Prop 8 even though I live in Canada became a big deal for me. Canada had leagalized Gay marriage in 2008. Now I will admit that at this point my attendance was a little spotty. We had moved to a new ward a few years previously and my two oldest said, no more church for me. They went when my parents visited but they were out. My Daughter kept going. I didn’t know about the bullying she was getting in YW. All I saw was an increasing unwillingness to attend church or mutual.
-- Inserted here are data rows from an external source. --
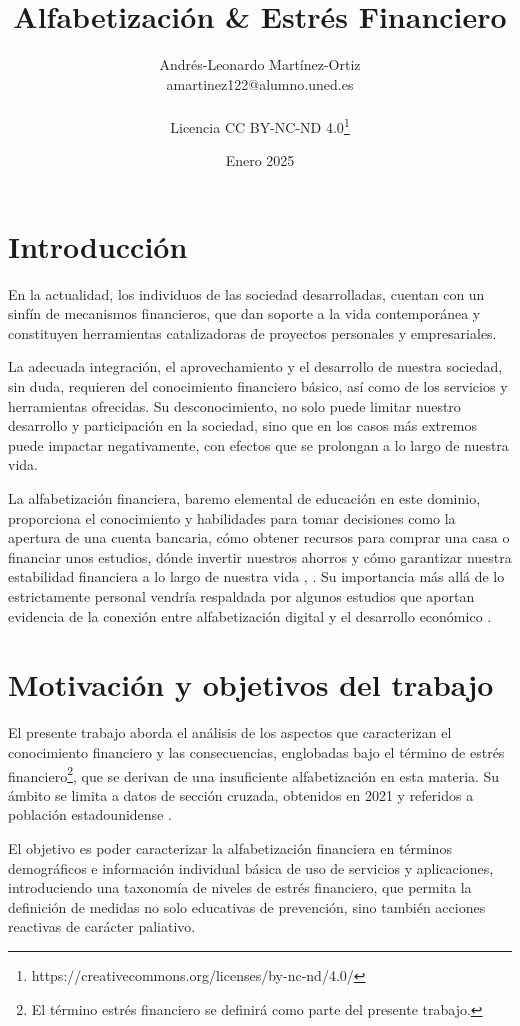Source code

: \documentclass[a4paper, 11pt]{article}
\title{Alfabetización \& Estrés Financiero}
\author{Andrés-Leonardo Martínez-Ortiz \\ amartinez122@alumno.uned.es\\
\\
Licencia CC BY-NC-ND 4.0\footnote{https://creativecommons.org/licenses/by-nc-nd/4.0/ }}
\date{Enero 2025}
\begin{document}
\maketitle
\clearpage
\tableofcontents
\clearpage
\section{Introducción}
\label{sec:introduction}
En la actualidad, los individuos de las sociedad desarrolladas, cuentan con 
un sinfín de mecanismos financieros, que dan soporte a la vida contemporánea
y constituyen herramientas catalizadoras de proyectos personales y empresariales. 

La adecuada integración, el aprovechamiento y el desarrollo de
nuestra sociedad, sin duda, requieren del conocimiento financiero básico, así como
de los servicios y herramientas ofrecidas. Su desconocimiento, no solo puede limitar
nuestro desarrollo y participación en la sociedad, sino que en los casos más extremos
puede impactar negativamente, con efectos que se prolongan a lo largo de nuestra
vida. 

La alfabetización financiera, baremo elemental de educación en este dominio, 
proporciona el conocimiento y habilidades para tomar decisiones como la 
apertura de una cuenta bancaria, cómo obtener recursos para comprar una
casa o financiar unos estudios, dónde invertir nuestros ahorros y cómo 
garantizar nuestra estabilidad financiera a lo largo de nuestra vida
\cite{EU01}, \cite{OCDE01}. Su importancia más allá de lo estrictamente personal 
vendría respaldada por algunos estudios que aportan evidencia de
la conexión entre alfabetización digital y el desarrollo económico \cite{Lusardi14}. 

\section{Motivación y objetivos del trabajo}
\label{sec:motivation}
El presente trabajo aborda el análisis de los aspectos que caracterizan el conocimiento
financiero y las consecuencias, englobadas bajo el término de estrés 
financiero\footnote{El término estrés financiero se definirá como parte del presente 
trabajo.}, que se derivan de una insuficiente alfabetización en esta materia. Su ámbito se 
limita a datos de sección cruzada, obtenidos en 2021 y referidos a población estadounidense 
\cite{NFCS01}.

El objetivo es poder caracterizar la alfabetización financiera en términos demográficos e 
información individual básica de uso de servicios y aplicaciones, introduciendo una taxonomía 
de niveles de estrés financiero, que permita la definición de medidas no solo educativas de 
prevención, sino también acciones reactivas de carácter paliativo.
\end{document}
Once she was in high school she made some new friends, she invited them to church she tried, she we t to steak events, I even drove. Crumbs she over came her fear of water to do baptisms for the dead. Ok, that was back in our old ward, my Mom and Dad were the baptistery workers, but she tried. Eventually she came to me and said. The church is garbage. I’m not going anymore. My husband meanwhile is having significant leg pain, he travels for work, and people hardly see him. I try to keep going alone, but it’s hard. Crowds are hard for me, but I still did what I needed to do I believed. Then Prop 8 happened. And it struck me like never before that here was the church once again, telling, or trying to tell non- members how to live. And of course it’s Monson, I live in that mission. I went to seminary with Ballards kids. It just didn’t seem right. So I started asking other people. The answers I got. I will not remunerate them here, but there were some dillies. I pointed out that by forcing someone to do something, was taking away their agency. Oh, no, why? Because the profit is the profit for the whole world. And some things are SO important that it’s ok to take away someone’s agency. My Bishop suggested I pray about it. And so I did. It took a long time. I didn’t want to hurt my Mom. But then they started pushing the family proclamation. And I stated remembering all times I was told not to ask questions. Then my Brother came out of the closet, that was the final straw. My Mom died in March. I’m still waiting to put my take me out of this mad house papers in. Because well, I will, just not yet.
Once you look with clear eyes, it’s all garbage.